Dogs seldom mean anything in literature. They exist in stories mainly to add verisimilitude. In Don DeLillo’s story “Creation,” for example, in which a couple are stranded on a Caribbean island and return from the airport to their hotel because their flight has been cancelled. Dogs appear at the end of a list of observations that establish the setting: rum in a toothbrush glass, the sound and force of the wind, and “after the wind died, finally, the first thing I heard was roosters crowing, what seemed hundreds of them, off in the hills. Minutes later the dogs started barking.” In another DeLillo story, “The Runner,” a man is jogging through a park when he sees a man kidnapping a woman’s child. “Another woman held some of her things, a sweater, a large cloth bag. A dog went bounding after seagulls down near the path and they lifted and settled again nearby.” Dogs in DeLillo’s stories are mere items on a list, neither more nor less significant than sweaters or cloth bags. Take them out of the story, and the story is still there. Taking a dog out of a story is like taking a stone out of a pond.
No wild dog would waste energy chasing gulls, which take off vertically, like alarmed helicopters.
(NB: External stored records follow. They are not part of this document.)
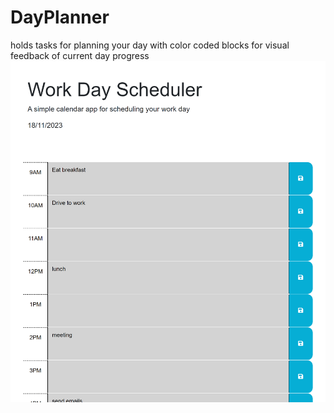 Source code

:# DayPlanner
holds tasks for planning your day with color coded blocks for visual feedback of current day progress
![Alt text](https://raw.githubusercontent.com/ChrisLlanos/DayPlanner/master/assets/app_screenshot.png?raw=true "App Screenshot")
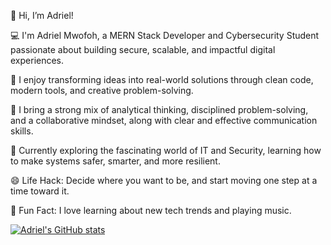  👋 Hi, I’m Adriel!

💻 I'm Adriel Mwofoh, a MERN Stack Developer and Cybersecurity Student passionate about building secure, scalable, and impactful digital experiences.

🚀 I enjoy transforming ideas into real-world solutions through clean code, modern tools, and creative problem-solving.

🧠 I bring a strong mix of analytical thinking, disciplined problem-solving, and a collaborative mindset, along with clear and effective communication skills.

🔐 Currently exploring the fascinating world of IT and Security, learning how to make systems safer, smarter, and more resilient.

😄 Life Hack: Decide where you want to be, and start moving one step at a time toward it.

🎯 Fun Fact: I love learning about new tech trends and playing music.

<!-- https://github.com/anuraghazra/github-readme-stats --> 
[![Adriel's GitHub stats](https://github-readme-stats.vercel.app/api?username=Mwofoh-Adriel&count_private=true&show_icons=true&theme=tokyonight&hide_rank=false)](https://github.com/anuraghazra/github-readme-stats)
But I did see a coyote chase and catch a Canada goose; geese need long runways for take-off.
You would think that in a story such as Chekhov’s “The Lady with the Dog,” the dog would play a more prominent role, but no. The lady in question, a Russian woman on a prolonged vacation in Yalta, “was of medium height, wearing a beret; a white Pomeranian dog was running behind her.” Dmitri takes advantage of the dog to effect an introduction – the dog comes up to him at dinner, he shakes his finger at it, it growls, and he says to the lady, “May I give it a bone?” After that, except for a brief appearance a year or so later, in the presence of a maid, the dog disappears from the story. It is not mentioned again. It might as well have been a sweater, or a cloth bag – in fact, after a while Dmitri thinks of the lady not as the lady with the dog, but as the lady in the beret. Oh, well. In dog-breeding parlance, the Pomeranian is classed as a “toy.”
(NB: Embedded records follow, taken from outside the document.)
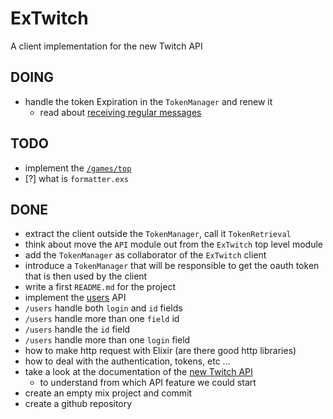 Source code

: # ExTwitch

A client implementation for the new Twitch API

## DOING

- handle the token Expiration in the `TokenManager` and renew it
  - read about [receiving regular messages](https://hexdocs.pm/elixir/GenServer.html#module-receiving-regular-messages)

## TODO

- implement the [`/games/top`](https://dev.twitch.tv/docs/api/reference/#get-top-games)
- [?] what is `formatter.exs`

## DONE

- extract the client outside the `TokenManager`, call it `TokenRetrieval`
- think about move the `API` module out from the `ExTwitch` top level module
- add the `TokenManager` as collaborator of the `ExTwitch` client
- introduce a `TokenManager` that will be responsible to get the oauth token that is then used by the client
- write a first `README.md` for the project
- implement the [users](https://dev.twitch.tv/docs/api/reference/#get-users) API
- `/users` handle both `login` and `id` fields
- `/users` handle more than one `field` id
- `/users` handle the `id` field
- `/users` handle more than one `login` field
- how to make http request with Elixir (are there good http libraries)
- how to deal with the authentication, tokens, etc ...
- take a look at the documentation of the [new Twitch API](https://dev.twitch.tv/docs/api/)
  - to understand from which API feature we could start
- create an empty mix project and commit
- create a github repository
A friend in Canada tells me he regularly sees coyotes sitting on their haunches on a ridge above his farm, contemplating his horses. He believes they are planning to take down a horse as soon as he turns his back. I tell him coyotes don’t take down anything. It’s more likely they’re just curious about how humans have made adult horses so subservient. It’s possible, I tell him, that they’re waiting for the horses to foal. Coyotes are known to prey on new-born lambs and even calves, certainly fawns. Waiting for the horses to provide them with fresh protein reminds me of a story I once heard about two Inuk men who, one spring, paddled to an island to cut grass for their reindeer; when they got to the island, the grass was too short to cut, so they waited.
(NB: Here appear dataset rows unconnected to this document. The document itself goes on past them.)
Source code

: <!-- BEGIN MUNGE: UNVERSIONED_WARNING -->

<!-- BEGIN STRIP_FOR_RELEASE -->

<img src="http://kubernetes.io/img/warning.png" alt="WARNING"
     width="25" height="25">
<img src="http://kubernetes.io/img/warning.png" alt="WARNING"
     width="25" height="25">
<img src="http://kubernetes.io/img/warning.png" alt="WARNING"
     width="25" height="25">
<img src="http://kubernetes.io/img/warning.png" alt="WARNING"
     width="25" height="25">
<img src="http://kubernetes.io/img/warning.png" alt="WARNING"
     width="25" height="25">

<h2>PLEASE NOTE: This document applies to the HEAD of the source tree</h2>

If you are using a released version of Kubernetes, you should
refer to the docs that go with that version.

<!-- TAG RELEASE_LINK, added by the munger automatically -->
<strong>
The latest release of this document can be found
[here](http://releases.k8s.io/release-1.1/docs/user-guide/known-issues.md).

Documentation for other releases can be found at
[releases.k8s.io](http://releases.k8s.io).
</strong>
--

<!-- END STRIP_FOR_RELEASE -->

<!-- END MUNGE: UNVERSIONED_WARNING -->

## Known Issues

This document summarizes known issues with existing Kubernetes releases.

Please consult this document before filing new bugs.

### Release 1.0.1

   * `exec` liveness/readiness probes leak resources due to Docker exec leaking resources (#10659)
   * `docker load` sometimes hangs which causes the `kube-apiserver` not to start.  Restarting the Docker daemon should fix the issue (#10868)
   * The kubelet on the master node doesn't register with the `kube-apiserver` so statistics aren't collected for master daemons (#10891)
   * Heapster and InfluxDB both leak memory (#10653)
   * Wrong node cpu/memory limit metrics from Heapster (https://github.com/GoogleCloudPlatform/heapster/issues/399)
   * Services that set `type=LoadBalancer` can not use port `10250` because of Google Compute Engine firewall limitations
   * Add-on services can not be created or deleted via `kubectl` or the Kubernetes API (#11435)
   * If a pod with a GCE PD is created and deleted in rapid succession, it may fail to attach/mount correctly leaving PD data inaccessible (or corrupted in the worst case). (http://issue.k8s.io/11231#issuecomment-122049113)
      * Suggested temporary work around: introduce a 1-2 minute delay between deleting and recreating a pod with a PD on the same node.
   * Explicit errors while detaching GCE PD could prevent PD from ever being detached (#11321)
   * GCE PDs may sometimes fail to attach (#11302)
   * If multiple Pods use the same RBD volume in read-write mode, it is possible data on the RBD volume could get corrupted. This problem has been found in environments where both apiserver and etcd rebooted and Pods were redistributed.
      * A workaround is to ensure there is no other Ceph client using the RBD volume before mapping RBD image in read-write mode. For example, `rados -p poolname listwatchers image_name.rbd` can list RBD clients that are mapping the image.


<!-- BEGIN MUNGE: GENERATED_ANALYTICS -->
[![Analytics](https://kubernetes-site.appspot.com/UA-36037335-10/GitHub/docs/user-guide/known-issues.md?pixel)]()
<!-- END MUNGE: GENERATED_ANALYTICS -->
A last word about San Miguel dogs. Beside our house is a parking lot, where valets park cars belonging to patrons of a fancy hotel close to the Jardin. Beyond the lot is another house, quite large, occupied by an elderly gringo whom we occasionally see on the sidewalk in front of our respective houses, alone, always alone, somewhat shabbily dressed and unshaven, walking very slowly, as though none of his joints work properly, as though he were traversing not an unevenly cobbled sidewalk but a horizonless sea of pain, and every step he takes requires careful planning followed by prolonged rest. We nod to him but he does not nod back. Outside the gate to his house, on the sidewalk, there is a small bowl filled with dog kibble. Every evening I imagine the man shuffling painfully from his house to the small tienda down the street, where at the door is a large bag of dogfood, opened, from which he buys a single scoop of kibble for a few pesos and takes it back to his house. The trip takes about an hour. By the time he reaches his front gate it is dark, and the dogs have begun their frantic, forlorn barking. The man stoops and fills the bowl with kibble, and every morning the bowl is empty.